== Segment start ==
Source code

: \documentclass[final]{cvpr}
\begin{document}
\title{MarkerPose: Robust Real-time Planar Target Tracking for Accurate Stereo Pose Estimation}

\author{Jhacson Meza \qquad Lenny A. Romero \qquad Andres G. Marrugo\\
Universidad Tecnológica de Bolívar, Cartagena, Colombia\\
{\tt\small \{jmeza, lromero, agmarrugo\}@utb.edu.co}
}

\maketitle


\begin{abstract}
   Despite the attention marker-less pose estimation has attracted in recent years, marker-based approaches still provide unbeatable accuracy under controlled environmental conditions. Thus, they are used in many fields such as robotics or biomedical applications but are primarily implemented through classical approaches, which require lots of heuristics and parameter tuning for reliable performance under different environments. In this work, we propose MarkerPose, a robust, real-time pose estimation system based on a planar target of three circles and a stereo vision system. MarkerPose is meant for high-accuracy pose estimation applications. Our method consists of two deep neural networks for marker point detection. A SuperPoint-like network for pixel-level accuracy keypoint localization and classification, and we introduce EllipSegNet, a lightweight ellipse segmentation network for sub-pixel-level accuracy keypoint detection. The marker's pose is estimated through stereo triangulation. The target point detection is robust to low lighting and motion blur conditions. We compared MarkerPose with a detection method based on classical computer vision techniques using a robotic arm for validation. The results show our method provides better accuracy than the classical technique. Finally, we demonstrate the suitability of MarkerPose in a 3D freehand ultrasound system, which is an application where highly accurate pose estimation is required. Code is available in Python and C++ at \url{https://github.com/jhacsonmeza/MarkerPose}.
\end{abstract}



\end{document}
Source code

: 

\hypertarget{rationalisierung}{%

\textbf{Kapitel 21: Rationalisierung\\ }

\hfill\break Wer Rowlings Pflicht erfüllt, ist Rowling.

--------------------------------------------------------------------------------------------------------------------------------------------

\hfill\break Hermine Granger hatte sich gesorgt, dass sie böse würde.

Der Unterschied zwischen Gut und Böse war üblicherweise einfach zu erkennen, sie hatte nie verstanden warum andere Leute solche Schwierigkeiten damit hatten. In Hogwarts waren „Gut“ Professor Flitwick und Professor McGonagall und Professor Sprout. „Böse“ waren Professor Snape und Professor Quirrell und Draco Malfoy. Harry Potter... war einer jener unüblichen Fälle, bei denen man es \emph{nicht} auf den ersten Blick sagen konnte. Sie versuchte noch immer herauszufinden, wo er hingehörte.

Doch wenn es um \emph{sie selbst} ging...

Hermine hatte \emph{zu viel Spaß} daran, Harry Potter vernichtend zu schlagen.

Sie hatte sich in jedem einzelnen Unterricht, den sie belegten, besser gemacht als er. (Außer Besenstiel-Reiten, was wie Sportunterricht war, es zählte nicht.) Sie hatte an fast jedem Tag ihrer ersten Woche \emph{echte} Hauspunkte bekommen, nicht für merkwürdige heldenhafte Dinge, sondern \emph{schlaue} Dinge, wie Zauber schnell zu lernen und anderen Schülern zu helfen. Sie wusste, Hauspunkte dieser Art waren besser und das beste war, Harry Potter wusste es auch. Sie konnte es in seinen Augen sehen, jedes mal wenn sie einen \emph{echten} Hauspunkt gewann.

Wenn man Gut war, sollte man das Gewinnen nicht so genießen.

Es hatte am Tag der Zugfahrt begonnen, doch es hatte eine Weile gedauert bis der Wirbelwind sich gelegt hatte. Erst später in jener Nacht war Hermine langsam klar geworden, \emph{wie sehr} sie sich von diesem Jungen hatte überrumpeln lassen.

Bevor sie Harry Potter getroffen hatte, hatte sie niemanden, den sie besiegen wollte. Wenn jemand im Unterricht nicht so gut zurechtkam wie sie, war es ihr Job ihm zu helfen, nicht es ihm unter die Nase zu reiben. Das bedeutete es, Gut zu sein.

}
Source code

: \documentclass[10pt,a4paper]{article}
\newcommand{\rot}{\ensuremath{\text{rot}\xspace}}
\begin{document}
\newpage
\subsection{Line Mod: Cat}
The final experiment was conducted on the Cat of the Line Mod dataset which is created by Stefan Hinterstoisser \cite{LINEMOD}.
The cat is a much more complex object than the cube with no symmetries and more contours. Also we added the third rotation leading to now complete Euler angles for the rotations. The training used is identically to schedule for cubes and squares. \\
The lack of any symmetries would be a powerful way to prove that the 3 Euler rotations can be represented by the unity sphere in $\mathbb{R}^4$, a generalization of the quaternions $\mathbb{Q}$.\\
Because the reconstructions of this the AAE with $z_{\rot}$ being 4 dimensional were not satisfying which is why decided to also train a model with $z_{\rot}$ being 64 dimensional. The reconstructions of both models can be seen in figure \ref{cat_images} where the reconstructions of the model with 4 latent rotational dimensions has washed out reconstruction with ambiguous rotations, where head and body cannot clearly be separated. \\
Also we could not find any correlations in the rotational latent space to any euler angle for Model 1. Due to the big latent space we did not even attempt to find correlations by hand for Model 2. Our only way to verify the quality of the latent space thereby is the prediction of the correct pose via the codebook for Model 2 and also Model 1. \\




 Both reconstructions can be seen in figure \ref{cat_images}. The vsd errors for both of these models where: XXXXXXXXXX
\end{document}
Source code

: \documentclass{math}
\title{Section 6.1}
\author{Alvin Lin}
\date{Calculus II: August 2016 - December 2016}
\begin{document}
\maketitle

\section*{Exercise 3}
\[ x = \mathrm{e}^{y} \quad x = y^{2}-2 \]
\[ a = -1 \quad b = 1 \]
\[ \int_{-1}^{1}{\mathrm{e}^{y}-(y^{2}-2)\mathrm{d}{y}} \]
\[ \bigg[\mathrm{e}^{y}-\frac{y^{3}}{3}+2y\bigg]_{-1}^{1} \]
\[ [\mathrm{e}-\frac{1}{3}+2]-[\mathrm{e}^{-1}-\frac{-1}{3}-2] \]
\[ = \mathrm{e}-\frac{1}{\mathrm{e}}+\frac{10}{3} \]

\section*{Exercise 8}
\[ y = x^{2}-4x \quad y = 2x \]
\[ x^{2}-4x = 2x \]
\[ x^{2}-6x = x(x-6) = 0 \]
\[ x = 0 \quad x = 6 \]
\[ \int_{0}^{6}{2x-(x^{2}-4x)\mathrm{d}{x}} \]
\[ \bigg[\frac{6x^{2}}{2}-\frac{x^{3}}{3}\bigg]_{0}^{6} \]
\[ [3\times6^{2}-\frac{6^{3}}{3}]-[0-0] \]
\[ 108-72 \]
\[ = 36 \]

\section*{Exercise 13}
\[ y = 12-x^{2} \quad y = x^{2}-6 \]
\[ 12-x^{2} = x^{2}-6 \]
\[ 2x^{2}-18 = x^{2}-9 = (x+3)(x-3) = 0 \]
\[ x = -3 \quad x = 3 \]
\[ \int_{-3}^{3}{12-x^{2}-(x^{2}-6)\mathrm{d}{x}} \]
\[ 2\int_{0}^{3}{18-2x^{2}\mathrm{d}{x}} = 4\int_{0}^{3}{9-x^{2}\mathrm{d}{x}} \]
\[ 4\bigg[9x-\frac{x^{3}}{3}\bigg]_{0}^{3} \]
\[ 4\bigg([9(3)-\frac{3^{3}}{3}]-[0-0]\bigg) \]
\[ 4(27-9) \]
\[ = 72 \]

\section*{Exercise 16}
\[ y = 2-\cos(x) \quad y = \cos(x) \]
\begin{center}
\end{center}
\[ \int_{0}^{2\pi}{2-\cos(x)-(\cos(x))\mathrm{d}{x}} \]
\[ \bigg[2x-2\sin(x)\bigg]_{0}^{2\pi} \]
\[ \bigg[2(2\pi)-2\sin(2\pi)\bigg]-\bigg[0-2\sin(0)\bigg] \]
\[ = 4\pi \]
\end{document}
== Segment end ==
:: Exercise instructions ::
All of the entries should be repeated word for word.

:: Answer ::
Source code

: \documentclass[final]{cvpr}
\begin{document}
\title{MarkerPose: Robust Real-time Planar Target Tracking for Accurate Stereo Pose Estimation}

\author{Jhacson Meza \qquad Lenny A. Romero \qquad Andres G. Marrugo\\
Universidad Tecnológica de Bolívar, Cartagena, Colombia\\
{\tt\small \{jmeza, lromero, agmarrugo\}@utb.edu.co}
}

\maketitle


\begin{abstract}
   Despite the attention marker-less pose estimation has attracted in recent years, marker-based approaches still provide unbeatable accuracy under controlled environmental conditions. Thus, they are used in many fields such as robotics or biomedical applications but are primarily implemented through classical approaches, which require lots of heuristics and parameter tuning for reliable performance under different environments. In this work, we propose MarkerPose, a robust, real-time pose estimation system based on a planar target of three circles and a stereo vision system. MarkerPose is meant for high-accuracy pose estimation applications. Our method consists of two deep neural networks for marker point detection. A SuperPoint-like network for pixel-level accuracy keypoint localization and classification, and we introduce EllipSegNet, a lightweight ellipse segmentation network for sub-pixel-level accuracy keypoint detection. The marker's pose is estimated through stereo triangulation. The target point detection is robust to low lighting and motion blur conditions. We compared MarkerPose with a detection method based on classical computer vision techniques using a robotic arm for validation. The results show our method provides better accuracy than the classical technique. Finally, we demonstrate the suitability of MarkerPose in a 3D freehand ultrasound system, which is an application where highly accurate pose estimation is required. Code is available in Python and C++ at \url{https://github.com/jhacsonmeza/MarkerPose}.
\end{abstract}



\end{document}
Source code

: 

\hypertarget{rationalisierung}{%

\textbf{Kapitel 21: Rationalisierung\\ }

\hfill\break Wer Rowlings Pflicht erfüllt, ist Rowling.

--------------------------------------------------------------------------------------------------------------------------------------------

\hfill\break Hermine Granger hatte sich gesorgt, dass sie böse würde.

Der Unterschied zwischen Gut und Böse war üblicherweise einfach zu erkennen, sie hatte nie verstanden warum andere Leute solche Schwierigkeiten damit hatten. In Hogwarts waren „Gut“ Professor Flitwick und Professor McGonagall und Professor Sprout. „Böse“ waren Professor Snape und Professor Quirrell und Draco Malfoy. Harry Potter... war einer jener unüblichen Fälle, bei denen man es \emph{nicht} auf den ersten Blick sagen konnte. Sie versuchte noch immer herauszufinden, wo er hingehörte.

Doch wenn es um \emph{sie selbst} ging...

Hermine hatte \emph{zu viel Spaß} daran, Harry Potter vernichtend zu schlagen.

Sie hatte sich in jedem einzelnen Unterricht, den sie belegten, besser gemacht als er. (Außer Besenstiel-Reiten, was wie Sportunterricht war, es zählte nicht.) Sie hatte an fast jedem Tag ihrer ersten Woche \emph{echte} Hauspunkte bekommen, nicht für merkwürdige heldenhafte Dinge, sondern \emph{schlaue} Dinge, wie Zauber schnell zu lernen und anderen Schülern zu helfen. Sie wusste, Hauspunkte dieser Art waren besser und das beste war, Harry Potter wusste es auch. Sie konnte es in seinen Augen sehen, jedes mal wenn sie einen \emph{echten} Hauspunkt gewann.

Wenn man Gut war, sollte man das Gewinnen nicht so genießen.

Es hatte am Tag der Zugfahrt begonnen, doch es hatte eine Weile gedauert bis der Wirbelwind sich gelegt hatte. Erst später in jener Nacht war Hermine langsam klar geworden, \emph{wie sehr} sie sich von diesem Jungen hatte überrumpeln lassen.

Bevor sie Harry Potter getroffen hatte, hatte sie niemanden, den sie besiegen wollte. Wenn jemand im Unterricht nicht so gut zurechtkam wie sie, war es ihr Job ihm zu helfen, nicht es ihm unter die Nase zu reiben. Das bedeutete es, Gut zu sein.

}
Source code

: \documentclass[10pt,a4paper]{article}
\newcommand{\rot}{\ensuremath{\text{rot}\xspace}}
\begin{document}
\newpage
\subsection{Line Mod: Cat}
The final experiment was conducted on the Cat of the Line Mod dataset which is created by Stefan Hinterstoisser \cite{LINEMOD}.
The cat is a much more complex object than the cube with no symmetries and more contours. Also we added the third rotation leading to now complete Euler angles for the rotations. The training used is identically to schedule for cubes and squares. \\
The lack of any symmetries would be a powerful way to prove that the 3 Euler rotations can be represented by the unity sphere in $\mathbb{R}^4$, a generalization of the quaternions $\mathbb{Q}$.\\
Because the reconstructions of this the AAE with $z_{\rot}$ being 4 dimensional were not satisfying which is why decided to also train a model with $z_{\rot}$ being 64 dimensional. The reconstructions of both models can be seen in figure \ref{cat_images} where the reconstructions of the model with 4 latent rotational dimensions has washed out reconstruction with ambiguous rotations, where head and body cannot clearly be separated. \\
Also we could not find any correlations in the rotational latent space to any euler angle for Model 1. Due to the big latent space we did not even attempt to find correlations by hand for Model 2. Our only way to verify the quality of the latent space thereby is the prediction of the correct pose via the codebook for Model 2 and also Model 1. \\




 Both reconstructions can be seen in figure \ref{cat_images}. The vsd errors for both of these models where: XXXXXXXXXX
\end{document}
Source code

: \documentclass{math}
\title{Section 6.1}
\author{Alvin Lin}
\date{Calculus II: August 2016 - December 2016}
\begin{document}
\maketitle

\section*{Exercise 3}
\[ x = \mathrm{e}^{y} \quad x = y^{2}-2 \]
\[ a = -1 \quad b = 1 \]
\[ \int_{-1}^{1}{\mathrm{e}^{y}-(y^{2}-2)\mathrm{d}{y}} \]
\[ \bigg[\mathrm{e}^{y}-\frac{y^{3}}{3}+2y\bigg]_{-1}^{1} \]
\[ [\mathrm{e}-\frac{1}{3}+2]-[\mathrm{e}^{-1}-\frac{-1}{3}-2] \]
\[ = \mathrm{e}-\frac{1}{\mathrm{e}}+\frac{10}{3} \]

\section*{Exercise 8}
\[ y = x^{2}-4x \quad y = 2x \]
\[ x^{2}-4x = 2x \]
\[ x^{2}-6x = x(x-6) = 0 \]
\[ x = 0 \quad x = 6 \]
\[ \int_{0}^{6}{2x-(x^{2}-4x)\mathrm{d}{x}} \]
\[ \bigg[\frac{6x^{2}}{2}-\frac{x^{3}}{3}\bigg]_{0}^{6} \]
\[ [3\times6^{2}-\frac{6^{3}}{3}]-[0-0] \]
\[ 108-72 \]
\[ = 36 \]

\section*{Exercise 13}
\[ y = 12-x^{2} \quad y = x^{2}-6 \]
\[ 12-x^{2} = x^{2}-6 \]
\[ 2x^{2}-18 = x^{2}-9 = (x+3)(x-3) = 0 \]
\[ x = -3 \quad x = 3 \]
\[ \int_{-3}^{3}{12-x^{2}-(x^{2}-6)\mathrm{d}{x}} \]
\[ 2\int_{0}^{3}{18-2x^{2}\mathrm{d}{x}} = 4\int_{0}^{3}{9-x^{2}\mathrm{d}{x}} \]
\[ 4\bigg[9x-\frac{x^{3}}{3}\bigg]_{0}^{3} \]
\[ 4\bigg([9(3)-\frac{3^{3}}{3}]-[0-0]\bigg) \]
\[ 4(27-9) \]
\[ = 72 \]

\section*{Exercise 16}
\[ y = 2-\cos(x) \quad y = \cos(x) \]
\begin{center}
\end{center}
\[ \int_{0}^{2\pi}{2-\cos(x)-(\cos(x))\mathrm{d}{x}} \]
\[ \bigg[2x-2\sin(x)\bigg]_{0}^{2\pi} \]
\[ \bigg[2(2\pi)-2\sin(2\pi)\bigg]-\bigg[0-2\sin(0)\bigg] \]
\[ = 4\pi \]
\end{document}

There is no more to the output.